**Required work**
Only the lines from the start of the data through the line containing "This repository aims" should be written out, exactly as they are, with both ends included and the pictures left out.
::::
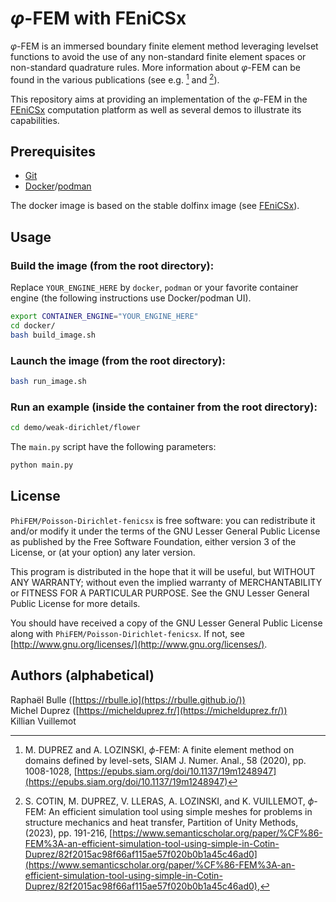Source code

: # $\varphi$-FEM with FEniCSx

$\varphi$-FEM is an immersed boundary finite element method leveraging levelset functions to avoid the use of any non-standard finite element spaces or non-standard quadrature rules.
More information about $\varphi$-FEM can be found in the various publications (see e.g. [^1] and [^2]).

This repository aims at providing an implementation of the $\varphi$-FEM in the [FEniCSx](https://fenicsproject.org/) computation platform as well as several demos to illustrate its capabilities.

[^1]: M. DUPREZ and A. LOZINSKI, $\phi$-FEM: A finite element method on domains defined by level-sets, SIAM J. Numer. Anal., 58 (2020), pp. 1008-1028, [https://epubs.siam.org/doi/10.1137/19m1248947](https://epubs.siam.org/doi/10.1137/19m1248947)
[^2]: S. COTIN, M. DUPREZ, V. LLERAS, A. LOZINSKI, and K. VUILLEMOT, $\phi$-FEM: An efficient simulation tool using simple meshes for problems in structure mechanics and heat transfer, Partition of Unity Methods, (2023), pp. 191-216, [https://www.semanticscholar.org/paper/%CF%86-FEM%3A-an-efficient-simulation-tool-using-simple-in-Cotin-Duprez/82f2015ac98f66af115ae57f020b0b1a45c46ad0](https://www.semanticscholar.org/paper/%CF%86-FEM%3A-an-efficient-simulation-tool-using-simple-in-Cotin-Duprez/82f2015ac98f66af115ae57f020b0b1a45c46ad0),

## Prerequisites

- [Git](https://git-scm.com/)
- [Docker](https://www.docker.com/)/[podman](https://podman.io/)

The docker image is based on the stable dolfinx image (see [FEniCSx](https://fenicsproject.org/)).

## Usage

### Build the image (from the root directory):
Replace `YOUR_ENGINE_HERE` by `docker`, `podman` or your favorite container engine (the following instructions use Docker/podman UI).
```bash
export CONTAINER_ENGINE="YOUR_ENGINE_HERE"
cd docker/
bash build_image.sh
```

### Launch the image (from the root directory):
```bash
bash run_image.sh
```

### Run an example (inside the container from the root directory):
```bash
cd demo/weak-dirichlet/flower
```
The `main.py` script have the following parameters:
```bash
python main.py
```

## License

`PhiFEM/Poisson-Dirichlet-fenicsx` is free software: you can redistribute it and/or modify it under the terms of the GNU Lesser General Public License as published by the Free Software Foundation, either version 3 of the License, or (at your option) any later version.

This program is distributed in the hope that it will be useful, but WITHOUT ANY WARRANTY; without even the implied warranty of MERCHANTABILITY or FITNESS FOR A PARTICULAR PURPOSE. See the GNU Lesser General Public License for more details.

You should have received a copy of the GNU Lesser General Public License along with `PhiFEM/Poisson-Dirichlet-fenicsx`. If not, see [http://www.gnu.org/licenses/](http://www.gnu.org/licenses/).

## Authors (alphabetical)

Raphaël Bulle ([https://rbulle.io](https://rbulle.github.io/))  
Michel Duprez ([https://michelduprez.fr/](https://michelduprez.fr/))  
Killian Vuillemot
::::
**Answer box**
Source code

: # $\varphi$-FEM with FEniCSx

$\varphi$-FEM is an immersed boundary finite element method leveraging levelset functions to avoid the use of any non-standard finite element spaces or non-standard quadrature rules.
More information about $\varphi$-FEM can be found in the various publications (see e.g. [^1] and [^2]).

This repository aims at providing an implementation of the $\varphi$-FEM in the [FEniCSx](https://fenicsproject.org/) computation platform as well as several demos to illustrate its capabilities.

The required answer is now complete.